● **Provided records**:
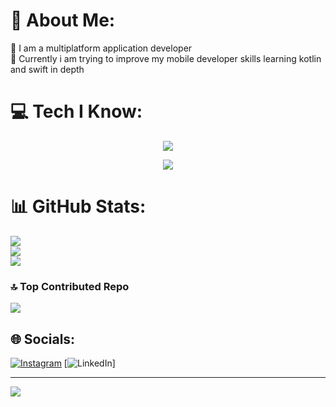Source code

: # 💫 About Me:
🔭 I am a multiplatform application developer<br>🌱 Currently i am trying to improve my mobile developer skills learning kotlin and swift in depth<br>

# 💻 Tech I Know:
<p align="center">
  <a href="https://skillicons.dev">
    <img src="https://skillicons.dev/icons?i=git,gitlab,androidstudio,vscode,atom,eclipse,windows,linux,notion,ps" />
  </a>
</p>

<p align="center">
  <a href="https://skillicons.dev">
    <img src="https://skillicons.dev/icons?i=java,js,ts,wordpress,html,css,py,firebase" />
  </a>
</p>

# 📊 GitHub Stats:
![](https://github-readme-stats.vercel.app/api?username=Cxrlos-atg&theme=tokyonight&hide_border=false&include_all_commits=false&count_private=false)<br/>
![](https://github-readme-streak-stats.herokuapp.com/?user=Cxrlos-atg&theme=tokyonight&hide_border=false)<br/>
![](https://github-readme-stats.vercel.app/api/top-langs/?username=Cxrlos-atg&theme=tokyonight&hide_border=false&include_all_commits=false&count_private=false&layout=compact)

### 🔝 Top Contributed Repo
![](https://github-contributor-stats.vercel.app/api?username=Cxrlos-atg&limit=5&theme=tokyonight&combine_all_yearly_contributions=true)

## 🌐 Socials:
[![Instagram](https://img.shields.io/badge/Instagram-%23E4405F.svg?logo=Instagram&logoColor=white)](https://instagram.com/Cxrlos_atg) [![LinkedIn](https://img.shields.io/badge/LinkedIn-%230077B5.svg?logo=linkedin&logoColor=white)]

---
[![](https://visitcount.itsvg.in/api?id=Cxrlos-atg&icon=0&color=12)](https://visitcount.itsvg.in)



<!-- Proudly created with GPRM ( https://gprm.itsvg.in ) -->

● **Exercise instructions**: With the pictures removed, please retype each record exactly.

● **Task answer**:
Source code

: # 💫 About Me:
🔭 I am a multiplatform application developer<br>🌱 Currently i am trying to improve my mobile developer skills learning kotlin and swift in depth<br>

# 💻 Tech I Know:
<p align="center">
  <a href="https://skillicons.dev">
    <img src="https://skillicons.dev/icons?i=git,gitlab,androidstudio,vscode,atom,eclipse,windows,linux,notion,ps" />
  </a>
</p>

<p align="center">
  <a href="https://skillicons.dev">
    <img src="https://skillicons.dev/icons?i=java,js,ts,wordpress,html,css,py,firebase" />
  </a>
</p>

# 📊 GitHub Stats:
![](https://github-readme-stats.vercel.app/api?username=Cxrlos-atg&theme=tokyonight&hide_border=false&include_all_commits=false&count_private=false)<br/>
![](https://github-readme-streak-stats.herokuapp.com/?user=Cxrlos-atg&theme=tokyonight&hide_border=false)<br/>
![](https://github-readme-stats.vercel.app/api/top-langs/?username=Cxrlos-atg&theme=tokyonight&hide_border=false&include_all_commits=false&count_private=false&layout=compact)

### 🔝 Top Contributed Repo
![](https://github-contributor-stats.vercel.app/api?username=Cxrlos-atg&limit=5&theme=tokyonight&combine_all_yearly_contributions=true)

## 🌐 Socials:
[![Instagram](https://img.shields.io/badge/Instagram-%23E4405F.svg?logo=Instagram&logoColor=white)](https://instagram.com/Cxrlos_atg) [![LinkedIn](https://img.shields.io/badge/LinkedIn-%230077B5.svg?logo=linkedin&logoColor=white)]

---
[![](https://visitcount.itsvg.in/api?id=Cxrlos-atg&icon=0&color=12)](https://visitcount.itsvg.in)



<!-- Proudly created with GPRM ( https://gprm.itsvg.in ) -->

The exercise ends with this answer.